Osvaldo Rojas, currently the only trapper contracted to capture feral hogs in Dallas, said the hog problem is getting worse.

"The more you trap, the more places you find that need trapping," he said.

Rojas uses large pens equipped with cameras that link to his smartphone to remotely and humanely catch hogs. He then sells the hogs to a meat-processing company.

His contract with the city allows him to keep the proceeds of the sale.

Don Gresham has captured 44 hogs in one night at his family ranch in Forestburg, Montague County, which is approximately 10 miles north of Decatur.

"They destroy everything," he said. "They'll come in, they'll make a field ... look like a plowed field. In Dallas, they're destroying people's yards. They were knocking the air conditioners off of our pad sites up here."

Necessity was the mother of invention for Gresham. He helped to design a 30-foot hog trap that, like the one Rojas uses, employs Web cameras that send live video to his smartphone, allowing him to trigger the trapdoor with the touch of a button.

His company, Goin Fencing, now sells the traps to farmers around the country.

In the Dallas area, feral hogs travel from place to place along the banks of the Trinity River or, as Burns describes it, "Hog Highway." The animals use the Trinity's creeks and tributaries as exits to access suburban and urban neighborhoods, he said.

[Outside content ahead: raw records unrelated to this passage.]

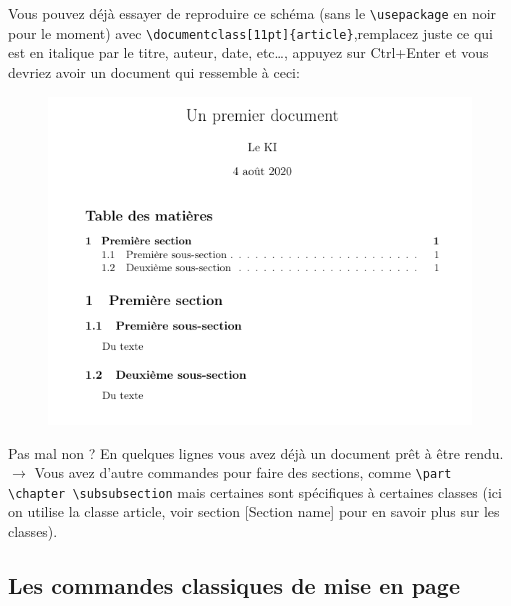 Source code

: \documentclass[11pt]{article}				%
\newcommand{\tb}{\textbackslash}
\begin{document}
Vous pouvez déjà essayer de reproduire ce schéma (sans le \texttt{\tb usepackage} en noir pour le moment) avec \texttt{\tb documentclass[11pt]\{article\}},remplacez juste ce qui est en italique par le titre, auteur, date, etc\dots, appuyez sur Ctrl+Enter et vous devriez avoir un document qui ressemble à ceci:
\begin{figure}[h!]
\begin{center}
	\includegraphics[scale=0.4]{ressources/frover.png}
\end{center}	

\end{figure}


Pas mal non ? En quelques lignes vous avez déjà un document prêt à être rendu.\\

$\rightarrow$ Vous avez d'autre commandes pour faire des sections, comme \texttt{\tb part  \tb chapter  \tb subsubsection} mais certaines sont spécifiques à certaines classes (ici on utilise la classe article, voir section [Section name] pour en savoir plus sur les classes).

\subsection{Les commandes classiques de mise en page}
\end{document}
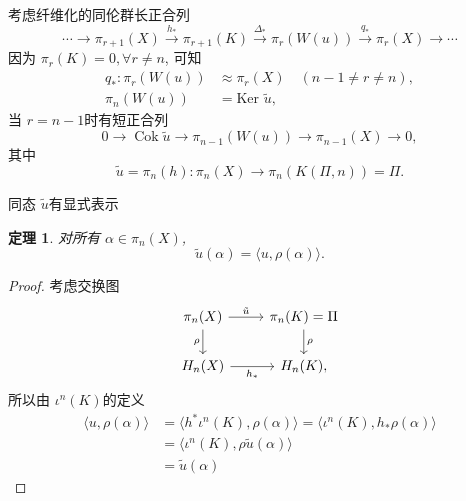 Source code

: \documentclass{ctexart}
\theoremstyle{plain}
\newtheorem{theorem}{定理}[section]
\theoremstyle{definition}
\begin{document}
        考虑纤维化的同伦群长正合列 
        \begin{equation}
          \cdots\to \pi_{r+1}(X)\xrightarrow{h_*} \pi_{r+1}(K)\xrightarrow{\Delta_*}\pi_{r}(W(u))\xrightarrow{q_*}\pi_{r}(X)\to \cdots
        \end{equation}
        因为 $\pi_{r}(K)=0,\forall r\neq n$, 可知
        \begin{equation*}
            \begin{aligned}
                q_{*}:\pi_{r}(W(u))&\approx\pi_{r}(X)\quad(n-1\neq r\neq n),\\
                \pi_{n}(W(u))&=\text{Ker }\tilde{u},
            \end{aligned}
        \end{equation*}
        当 $r=n-1$时有短正合列 
        \begin{equation*}
          0\to \operatorname{Cok}\tilde{u}\to \pi_{n-1}(W(u))\to \pi_{n-1}(X)\to 0,
        \end{equation*}
        其中
        \begin{equation*}
          \tilde{u}=\pi_{n}(h):\pi_{n}(X)\to \pi_{n}(K(\Pi,n))=\Pi.
        \end{equation*} 

        同态 $\tilde{u}$有显式表示
        \begin{theorem}
            对所有 $\alpha \in \pi_{n}(X)$,
            \begin{equation*}
                \tilde{u}(\alpha)=\langle u,\rho(\alpha)\rangle.
            \end{equation*}
        \end{theorem}

        \begin{proof}
            考虑交换图 
            \begin{equation*}
              \begin{tikzcd}
                \pi_{n}(X) \arrow[d, "\rho"'] \arrow[r, "\tilde{u}"] & \pi_{n}(K)=\Pi \arrow[d, "\rho"] \\
                H_{n}(X) \arrow[r, "h_*"'] & H_{n}(K),
              \end{tikzcd}
            \end{equation*}
            所以由 $\iota^{n}(K)$的定义
            \begin{equation*}
                \begin{aligned}
                    \langle u,\rho(\alpha)\rangle & =\langle h^{*}\iota^{n}(K), \rho(\alpha)\rangle=\langle\iota^{n}(K), h_{*}\rho(\alpha)\rangle  \\
                    &=\langle\iota^{n}(K), \rho\tilde{u}(\alpha)\rangle \\
                    &=\tilde{u}(\alpha)
                \end{aligned}
            \end{equation*}
        \end{proof}
\end{document}

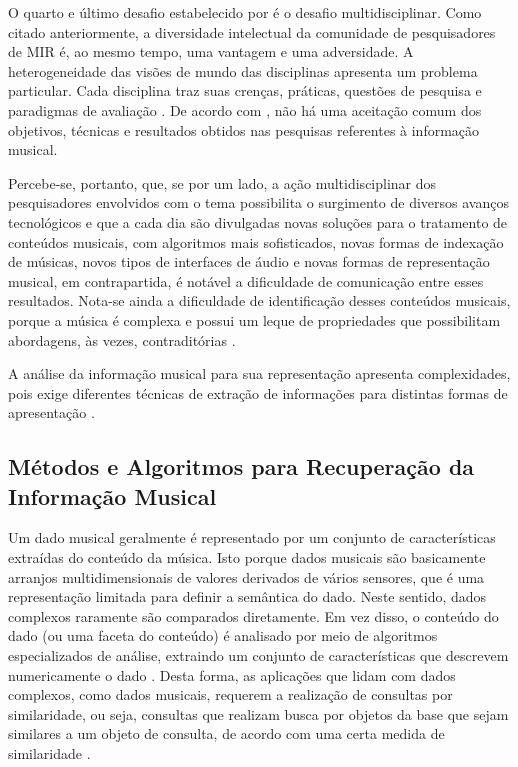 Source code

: O quarto e último desafio estabelecido por  é o desafio multidisciplinar. Como citado anteriormente, a diversidade intelectual da comunidade de pesquisadores de MIR é, ao mesmo tempo, uma vantagem e uma adversidade. A heterogeneidade das visões de mundo das disciplinas apresenta um problema particular. Cada disciplina traz suas crenças, práticas, questões de pesquisa e paradigmas de avaliação \cite{downie2003}. De acordo com , não há uma aceitação comum dos objetivos, técnicas e resultados obtidos nas pesquisas referentes à informação musical.

Percebe-se, portanto, que, se por um lado, a ação multidisciplinar dos pesquisadores envolvidos com o tema possibilita o surgimento de diversos avanços tecnológicos e que a cada dia são divulgadas novas soluções para o tratamento de conteúdos musicais, com algoritmos mais sofisticados, novas formas de indexação de músicas, novos tipos de interfaces de áudio e novas formas de representação musical, em contrapartida, é notável a dificuldade de comunicação entre esses resultados. Nota-se ainda a dificuldade de identificação desses conteúdos musicais, porque a música é complexa e possui um leque de propriedades que possibilitam abordagens, às vezes, contraditórias \cite{cruz2014}.

A análise da informação musical para sua representação apresenta complexidades, pois exige diferentes técnicas de extração de informações para distintas formas de apresentação \cite{downie2003}.

\subsection{Métodos e Algoritmos para Recuperação da Informação Musical} \label{subsec:metodos-algoritmos-recuperacao}

Um dado musical geralmente é representado por um conjunto de características extraídas do conteúdo da música. Isto porque dados musicais são basicamente arranjos multidimensionais de valores derivados de vários sensores, que é uma representação limitada para definir a semântica do dado. Neste sentido, dados complexos raramente são comparados diretamente. Em vez disso, o conteúdo do dado (ou uma faceta do conteúdo) é analisado por meio de algoritmos especializados de análise, extraindo um conjunto de características que descrevem numericamente o dado \cite{kaster2012}. Desta forma, as aplicações que lidam com dados complexos, como dados musicais, requerem a realização de consultas por similaridade, ou seja, consultas que realizam busca por objetos da base que sejam similares a um objeto de consulta, de acordo com uma certa medida de similaridade \cite{barioni2006}.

According to estimates from researchers at Texas A&M University, the number of feral hogs in the state may range from 1.8 million to 3.4 million, with the population growing between 18 percent and 21 percent each year.

The Texas A&M Institute of Renewable Natural Resources study also estimates that feral hogs cause $52 million in damage to agriculture in the state every year.

There are no known estimates for how many hogs are living in the Dallas-Fort Worth area.

Part of the problem in reducing the numbers of feral hogs is that they reproduce at an exponential rate. A sow can birth a litter of six to eight pigs twice per year, and those piglets can become fertile at the age of six months.

Dallas recently opened up a bidding process for more trappers to help corral the problem. The city expects to select a trapper and have that company on the ground and working by the end of the summer, Burns said.